* Input data *
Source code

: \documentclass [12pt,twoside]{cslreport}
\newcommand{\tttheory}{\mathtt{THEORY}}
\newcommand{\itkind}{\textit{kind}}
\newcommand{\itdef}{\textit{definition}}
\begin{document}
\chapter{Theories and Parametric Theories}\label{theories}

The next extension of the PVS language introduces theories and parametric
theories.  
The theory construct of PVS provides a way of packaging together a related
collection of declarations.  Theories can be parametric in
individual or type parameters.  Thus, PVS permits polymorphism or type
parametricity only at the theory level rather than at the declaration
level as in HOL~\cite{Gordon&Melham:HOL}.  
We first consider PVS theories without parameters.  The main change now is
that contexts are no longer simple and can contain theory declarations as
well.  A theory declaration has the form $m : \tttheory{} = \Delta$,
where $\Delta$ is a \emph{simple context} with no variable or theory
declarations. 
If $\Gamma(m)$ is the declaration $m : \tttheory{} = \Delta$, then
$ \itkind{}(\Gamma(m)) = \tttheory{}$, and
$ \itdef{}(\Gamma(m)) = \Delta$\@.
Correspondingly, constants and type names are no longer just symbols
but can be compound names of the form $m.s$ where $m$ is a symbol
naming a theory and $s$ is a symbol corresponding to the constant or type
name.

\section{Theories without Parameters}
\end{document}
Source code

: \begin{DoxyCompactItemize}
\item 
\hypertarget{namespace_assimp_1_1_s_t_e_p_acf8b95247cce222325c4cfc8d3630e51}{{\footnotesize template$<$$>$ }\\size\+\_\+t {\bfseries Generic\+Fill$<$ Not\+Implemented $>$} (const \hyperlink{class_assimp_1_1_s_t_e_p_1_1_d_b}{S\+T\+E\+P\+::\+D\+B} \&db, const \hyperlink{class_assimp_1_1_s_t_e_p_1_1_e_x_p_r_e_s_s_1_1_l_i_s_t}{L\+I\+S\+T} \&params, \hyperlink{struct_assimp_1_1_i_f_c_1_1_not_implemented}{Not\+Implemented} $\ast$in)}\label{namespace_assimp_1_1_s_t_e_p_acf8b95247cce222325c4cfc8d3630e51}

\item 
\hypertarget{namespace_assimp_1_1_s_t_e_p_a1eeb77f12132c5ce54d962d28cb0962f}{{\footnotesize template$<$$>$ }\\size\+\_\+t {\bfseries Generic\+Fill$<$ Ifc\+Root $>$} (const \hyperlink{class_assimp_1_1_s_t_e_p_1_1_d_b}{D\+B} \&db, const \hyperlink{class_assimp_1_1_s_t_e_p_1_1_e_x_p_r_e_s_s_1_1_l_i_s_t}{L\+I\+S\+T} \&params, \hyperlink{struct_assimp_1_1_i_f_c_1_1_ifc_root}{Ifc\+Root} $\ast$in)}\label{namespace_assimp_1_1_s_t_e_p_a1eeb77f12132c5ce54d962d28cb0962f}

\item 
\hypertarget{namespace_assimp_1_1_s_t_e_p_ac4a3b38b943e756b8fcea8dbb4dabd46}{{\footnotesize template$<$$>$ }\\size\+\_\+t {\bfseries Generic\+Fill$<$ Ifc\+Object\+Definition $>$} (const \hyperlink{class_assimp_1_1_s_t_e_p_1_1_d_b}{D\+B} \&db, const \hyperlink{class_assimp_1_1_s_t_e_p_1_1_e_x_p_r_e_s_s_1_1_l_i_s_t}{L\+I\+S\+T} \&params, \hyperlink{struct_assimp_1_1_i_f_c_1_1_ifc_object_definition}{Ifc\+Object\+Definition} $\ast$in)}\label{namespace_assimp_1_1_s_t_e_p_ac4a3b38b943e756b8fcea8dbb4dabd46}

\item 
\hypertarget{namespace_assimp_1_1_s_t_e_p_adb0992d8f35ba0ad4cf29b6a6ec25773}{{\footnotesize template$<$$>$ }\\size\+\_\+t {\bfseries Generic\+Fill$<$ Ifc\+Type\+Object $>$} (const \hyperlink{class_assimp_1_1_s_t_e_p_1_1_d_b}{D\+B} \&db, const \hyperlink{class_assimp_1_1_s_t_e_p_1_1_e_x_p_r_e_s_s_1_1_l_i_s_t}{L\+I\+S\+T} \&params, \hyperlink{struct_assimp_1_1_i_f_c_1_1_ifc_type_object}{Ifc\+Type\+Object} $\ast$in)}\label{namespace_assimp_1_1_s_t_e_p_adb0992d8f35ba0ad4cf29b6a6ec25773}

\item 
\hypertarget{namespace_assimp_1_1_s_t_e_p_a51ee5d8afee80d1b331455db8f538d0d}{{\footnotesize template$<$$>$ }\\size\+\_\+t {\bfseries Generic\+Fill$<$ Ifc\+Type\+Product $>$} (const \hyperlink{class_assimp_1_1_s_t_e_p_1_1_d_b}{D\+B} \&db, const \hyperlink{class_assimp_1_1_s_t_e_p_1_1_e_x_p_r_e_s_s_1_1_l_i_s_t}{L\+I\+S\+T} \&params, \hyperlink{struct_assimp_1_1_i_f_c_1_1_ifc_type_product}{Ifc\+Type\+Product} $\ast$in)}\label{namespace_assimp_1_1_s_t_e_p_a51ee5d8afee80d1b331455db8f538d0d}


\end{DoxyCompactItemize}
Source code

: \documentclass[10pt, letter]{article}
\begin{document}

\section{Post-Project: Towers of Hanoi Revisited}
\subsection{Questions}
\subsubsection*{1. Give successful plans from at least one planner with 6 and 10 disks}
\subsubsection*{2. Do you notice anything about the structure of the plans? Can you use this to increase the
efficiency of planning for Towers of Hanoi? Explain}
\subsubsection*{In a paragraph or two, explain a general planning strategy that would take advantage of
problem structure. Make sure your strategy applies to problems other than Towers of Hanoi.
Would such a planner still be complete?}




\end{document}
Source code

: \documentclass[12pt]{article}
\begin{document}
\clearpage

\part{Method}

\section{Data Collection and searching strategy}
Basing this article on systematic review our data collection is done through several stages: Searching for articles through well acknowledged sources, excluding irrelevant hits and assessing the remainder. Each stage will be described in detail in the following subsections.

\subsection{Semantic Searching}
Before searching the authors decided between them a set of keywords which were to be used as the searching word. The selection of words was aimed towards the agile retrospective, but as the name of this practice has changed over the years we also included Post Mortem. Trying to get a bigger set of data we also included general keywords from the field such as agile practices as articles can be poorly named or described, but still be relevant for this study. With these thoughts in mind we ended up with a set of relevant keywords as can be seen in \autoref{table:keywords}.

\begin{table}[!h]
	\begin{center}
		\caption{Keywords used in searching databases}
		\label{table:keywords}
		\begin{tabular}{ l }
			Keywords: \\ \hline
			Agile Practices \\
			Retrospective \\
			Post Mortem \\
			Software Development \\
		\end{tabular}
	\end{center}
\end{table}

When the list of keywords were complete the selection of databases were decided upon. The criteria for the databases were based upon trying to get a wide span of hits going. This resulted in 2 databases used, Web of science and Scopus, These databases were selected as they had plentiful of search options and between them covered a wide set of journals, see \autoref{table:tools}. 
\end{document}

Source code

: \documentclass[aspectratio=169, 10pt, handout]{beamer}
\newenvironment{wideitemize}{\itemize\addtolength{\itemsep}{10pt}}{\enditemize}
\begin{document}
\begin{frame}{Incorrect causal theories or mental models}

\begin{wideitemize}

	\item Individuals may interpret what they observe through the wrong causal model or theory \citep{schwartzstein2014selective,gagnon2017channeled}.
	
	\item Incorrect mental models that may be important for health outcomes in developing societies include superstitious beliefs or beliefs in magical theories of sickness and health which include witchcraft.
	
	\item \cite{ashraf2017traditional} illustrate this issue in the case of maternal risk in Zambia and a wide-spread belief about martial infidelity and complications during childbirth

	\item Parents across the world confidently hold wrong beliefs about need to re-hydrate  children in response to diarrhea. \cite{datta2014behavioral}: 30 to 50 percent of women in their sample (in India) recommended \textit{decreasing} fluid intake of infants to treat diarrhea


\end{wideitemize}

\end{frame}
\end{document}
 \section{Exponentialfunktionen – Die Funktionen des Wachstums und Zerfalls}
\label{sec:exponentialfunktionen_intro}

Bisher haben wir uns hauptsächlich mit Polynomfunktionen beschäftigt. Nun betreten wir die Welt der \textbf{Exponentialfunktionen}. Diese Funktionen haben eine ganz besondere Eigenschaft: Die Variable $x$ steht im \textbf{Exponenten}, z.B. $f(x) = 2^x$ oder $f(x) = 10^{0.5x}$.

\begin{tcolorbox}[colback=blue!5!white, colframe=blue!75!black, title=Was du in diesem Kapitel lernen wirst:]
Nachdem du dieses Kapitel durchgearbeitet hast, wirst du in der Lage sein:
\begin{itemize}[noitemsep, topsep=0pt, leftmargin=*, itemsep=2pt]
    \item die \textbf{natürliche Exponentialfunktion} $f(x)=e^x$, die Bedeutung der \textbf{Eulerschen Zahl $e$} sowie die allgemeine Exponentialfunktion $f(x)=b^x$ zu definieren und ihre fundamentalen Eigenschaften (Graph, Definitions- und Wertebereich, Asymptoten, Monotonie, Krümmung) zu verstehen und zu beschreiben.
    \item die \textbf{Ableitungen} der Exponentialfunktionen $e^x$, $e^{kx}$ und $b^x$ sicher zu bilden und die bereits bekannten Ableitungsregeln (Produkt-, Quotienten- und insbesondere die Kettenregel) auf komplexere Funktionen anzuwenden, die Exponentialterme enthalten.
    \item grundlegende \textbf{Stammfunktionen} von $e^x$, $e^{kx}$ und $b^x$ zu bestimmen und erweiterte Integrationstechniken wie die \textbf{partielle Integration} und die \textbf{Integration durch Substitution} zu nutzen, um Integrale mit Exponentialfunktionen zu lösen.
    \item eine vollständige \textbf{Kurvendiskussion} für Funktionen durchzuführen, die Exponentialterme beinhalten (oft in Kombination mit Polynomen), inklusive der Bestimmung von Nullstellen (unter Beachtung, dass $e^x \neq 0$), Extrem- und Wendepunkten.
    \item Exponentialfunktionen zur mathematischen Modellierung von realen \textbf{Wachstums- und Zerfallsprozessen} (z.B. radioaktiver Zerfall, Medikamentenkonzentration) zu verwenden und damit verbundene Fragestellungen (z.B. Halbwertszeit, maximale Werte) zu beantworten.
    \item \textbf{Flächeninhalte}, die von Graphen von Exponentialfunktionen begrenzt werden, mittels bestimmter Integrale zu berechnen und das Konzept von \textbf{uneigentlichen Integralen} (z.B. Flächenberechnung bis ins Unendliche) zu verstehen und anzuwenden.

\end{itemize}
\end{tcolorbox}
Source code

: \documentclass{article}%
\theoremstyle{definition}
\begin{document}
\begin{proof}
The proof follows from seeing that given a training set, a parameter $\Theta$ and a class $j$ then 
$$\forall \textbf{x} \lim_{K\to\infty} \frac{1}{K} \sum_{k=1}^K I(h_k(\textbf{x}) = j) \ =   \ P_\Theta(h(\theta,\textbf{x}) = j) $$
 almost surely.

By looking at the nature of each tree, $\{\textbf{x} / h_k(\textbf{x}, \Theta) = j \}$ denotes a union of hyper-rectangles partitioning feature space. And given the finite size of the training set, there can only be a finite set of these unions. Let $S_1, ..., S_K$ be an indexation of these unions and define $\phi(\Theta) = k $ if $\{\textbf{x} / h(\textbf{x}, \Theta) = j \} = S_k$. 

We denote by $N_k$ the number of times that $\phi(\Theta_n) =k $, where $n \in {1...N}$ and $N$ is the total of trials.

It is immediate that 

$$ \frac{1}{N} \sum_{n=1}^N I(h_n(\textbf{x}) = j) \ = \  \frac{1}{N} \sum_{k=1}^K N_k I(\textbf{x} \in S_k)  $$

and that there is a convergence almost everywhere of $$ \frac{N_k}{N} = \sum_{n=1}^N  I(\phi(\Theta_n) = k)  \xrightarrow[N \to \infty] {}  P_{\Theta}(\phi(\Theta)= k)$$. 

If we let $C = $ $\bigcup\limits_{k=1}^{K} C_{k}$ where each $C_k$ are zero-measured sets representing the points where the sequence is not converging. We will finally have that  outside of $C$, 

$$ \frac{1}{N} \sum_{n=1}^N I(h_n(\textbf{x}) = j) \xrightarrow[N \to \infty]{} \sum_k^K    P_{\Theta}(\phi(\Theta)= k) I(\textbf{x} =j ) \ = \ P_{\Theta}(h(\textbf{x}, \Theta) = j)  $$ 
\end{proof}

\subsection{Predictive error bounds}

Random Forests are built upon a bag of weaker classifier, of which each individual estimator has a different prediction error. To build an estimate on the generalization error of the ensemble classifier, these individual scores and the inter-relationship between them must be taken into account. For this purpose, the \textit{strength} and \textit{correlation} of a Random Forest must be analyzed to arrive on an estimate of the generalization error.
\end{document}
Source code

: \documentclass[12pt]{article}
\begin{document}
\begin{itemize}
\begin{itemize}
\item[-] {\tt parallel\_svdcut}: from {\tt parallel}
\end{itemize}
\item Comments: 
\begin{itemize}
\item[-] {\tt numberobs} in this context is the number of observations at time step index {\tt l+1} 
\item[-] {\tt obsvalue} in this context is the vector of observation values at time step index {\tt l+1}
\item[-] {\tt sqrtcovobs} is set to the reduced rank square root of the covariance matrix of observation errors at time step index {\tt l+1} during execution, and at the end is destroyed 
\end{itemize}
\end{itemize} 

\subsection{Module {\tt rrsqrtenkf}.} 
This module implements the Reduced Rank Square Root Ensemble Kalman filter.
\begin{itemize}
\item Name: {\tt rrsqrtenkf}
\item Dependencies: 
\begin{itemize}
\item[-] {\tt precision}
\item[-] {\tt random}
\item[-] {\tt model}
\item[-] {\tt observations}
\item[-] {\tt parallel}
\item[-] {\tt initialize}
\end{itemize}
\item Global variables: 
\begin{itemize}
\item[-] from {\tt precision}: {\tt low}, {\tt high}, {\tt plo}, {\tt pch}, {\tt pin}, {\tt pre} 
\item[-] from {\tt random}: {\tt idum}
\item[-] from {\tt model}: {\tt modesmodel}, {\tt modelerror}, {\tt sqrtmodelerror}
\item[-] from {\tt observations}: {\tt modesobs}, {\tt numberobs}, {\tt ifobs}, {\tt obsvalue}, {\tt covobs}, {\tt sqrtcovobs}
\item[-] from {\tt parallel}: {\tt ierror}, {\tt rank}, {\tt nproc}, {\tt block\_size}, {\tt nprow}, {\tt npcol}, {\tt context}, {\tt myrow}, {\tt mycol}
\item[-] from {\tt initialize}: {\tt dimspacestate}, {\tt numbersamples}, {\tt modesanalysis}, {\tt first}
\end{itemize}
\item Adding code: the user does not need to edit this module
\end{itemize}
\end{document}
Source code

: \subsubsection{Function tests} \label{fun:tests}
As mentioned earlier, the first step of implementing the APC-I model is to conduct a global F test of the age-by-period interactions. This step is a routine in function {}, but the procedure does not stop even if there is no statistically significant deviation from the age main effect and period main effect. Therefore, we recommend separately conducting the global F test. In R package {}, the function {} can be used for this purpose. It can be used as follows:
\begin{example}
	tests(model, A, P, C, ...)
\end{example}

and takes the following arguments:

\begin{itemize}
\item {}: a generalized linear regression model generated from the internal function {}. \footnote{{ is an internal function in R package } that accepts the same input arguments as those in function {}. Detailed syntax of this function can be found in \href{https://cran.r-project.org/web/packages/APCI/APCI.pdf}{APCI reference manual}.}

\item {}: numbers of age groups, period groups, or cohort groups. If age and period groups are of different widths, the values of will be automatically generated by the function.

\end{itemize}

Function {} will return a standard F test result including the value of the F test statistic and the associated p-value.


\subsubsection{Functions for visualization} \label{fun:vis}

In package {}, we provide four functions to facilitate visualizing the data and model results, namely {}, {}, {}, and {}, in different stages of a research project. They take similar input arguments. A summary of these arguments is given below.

* Aim of the task *
Filter the entries by the string "strategy" and copy each matching line.

* Task solution *
\subsubsection*{In a paragraph or two, explain a general planning strategy that would take advantage of
problem structure. Make sure your strategy applies to problems other than Towers of Hanoi.
\section{Data Collection and searching strategy}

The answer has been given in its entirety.